• **What the exercise asks**:
Look through the listing below for the line with "If you have" and the line with "Pulls in the". Copy both, along with every line between them, exactly and with no pictures.
-------------------------
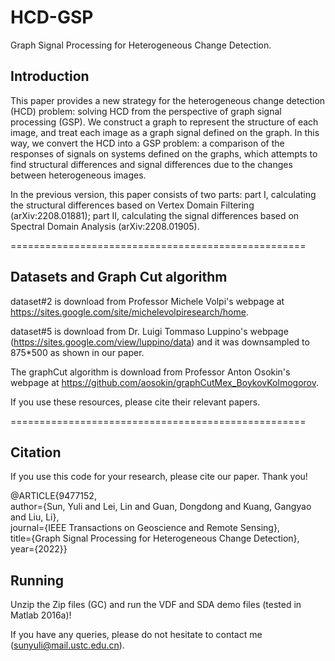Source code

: # HCD-GSP
Graph Signal Processing for Heterogeneous Change Detection.

## Introduction

This paper provides a new strategy for the heterogeneous change detection (HCD) problem: solving HCD
from the perspective of graph signal processing (GSP). We construct a graph to represent the structure of each image,
and treat each image as a graph signal defined on the graph. In this way, we convert the HCD into a GSP problem: a
comparison of the responses of signals on systems defined on the graphs, which attempts to find structural differences and
signal differences due to the changes between heterogeneous images. 

In the previous version, this paper consists of two parts: part I, calculating the structural differences based on Vertex Domain Filtering (arXiv:2208.01881); 
part II, calculating the signal differences based on Spectral Domain Analysis (arXiv:2208.01905).

===================================================

## Datasets and Graph Cut algorithm

dataset#2 is download from Professor Michele Volpi's webpage at https://sites.google.com/site/michelevolpiresearch/home.

dataset#5 is download from Dr. Luigi Tommaso Luppino's webpage (https://sites.google.com/view/luppino/data) and it was downsampled to 875*500 as shown in our paper.

The graphCut algorithm is download from Professor Anton Osokin's webpage at https://github.com/aosokin/graphCutMex_BoykovKolmogorov.

If you use these resources, please cite their relevant papers.

===================================================

## Citation

If you use this code for your research, please cite our paper. Thank you!

@ARTICLE{9477152,  
  author={Sun, Yuli and Lei, Lin and Guan, Dongdong and Kuang, Gangyao and Liu, Li},  
  journal={IEEE Transactions on Geoscience and Remote Sensing},   
  title={Graph Signal Processing for Heterogeneous Change Detection},   
  year={2022}}  
  
## Running

Unzip the Zip files (GC) and run the VDF and SDA demo files (tested in Matlab 2016a)! 

If you have any queries, please do not hesitate to contact me (sunyuli@mail.ustc.edu.cn).
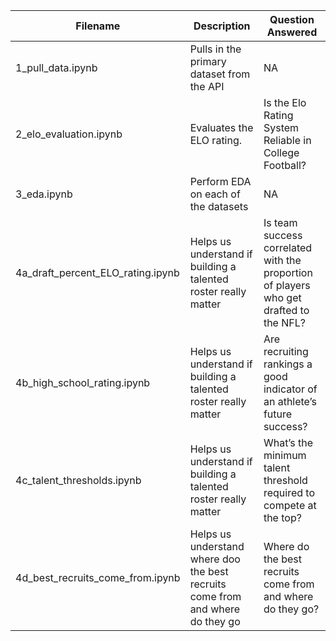 | **Filename**                      | **Description**                                                               | **Question Answered**                                                                 |
|-----------------------------------|--------------------------------------------------------------------------------|---------------------------------------------------------------------------------------|
| 1_pull_data.ipynb                 | Pulls in the primary dataset from the API                                      | NA                                                                                    |
| 2_elo_evaluation.ipynb            | Evaluates the ELO rating.                                                      | Is the Elo Rating System Reliable in College Football?                                |
| 3_eda.ipynb                       | Perform EDA on each of the datasets                                            | NA                                                                                    |
| 4a_draft_percent_ELO_rating.ipynb | Helps us understand if building a talented roster really matter                | Is team success correlated with the proportion of players who get drafted to the NFL? |
| 4b_high_school_rating.ipynb       | Helps us understand if building a talented roster really matter                | Are recruiting rankings a good indicator of an athlete’s future success?              |
| 4c_talent_thresholds.ipynb        | Helps us understand if building a talented roster really matter                | What’s the minimum talent threshold required to compete at the top?                   |
| 4d_best_recruits_come_from.ipynb  | Helps us understand where doo the best recruits come from and where do they go | Where do the best recruits come from and where do they go?                            |
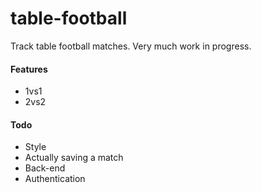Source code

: table-football
=====================

Track table football matches. Very much work in progress.


#### Features

* 1vs1
* 2vs2

#### Todo

* Style
* Actually saving a match
* Back-end
* Authentication
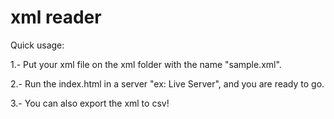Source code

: # xml reader

Quick usage:

1.- Put your xml file on the xml folder with the name "sample.xml".

2.- Run the index.html in a server "ex: Live Server", and you are ready to go.

3.- You can also export the xml to csv!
-------------------------
• **Task solution**:
If you have any queries, please do not hesitate to contact me (sunyuli@mail.ustc.edu.cn).
 | **Filename**                      | **Description**                                                               | **Question Answered**                                                                 |
|-----------------------------------|--------------------------------------------------------------------------------|---------------------------------------------------------------------------------------|
| 1_pull_data.ipynb                 | Pulls in the primary dataset from the API                                      | NA                                                                                    |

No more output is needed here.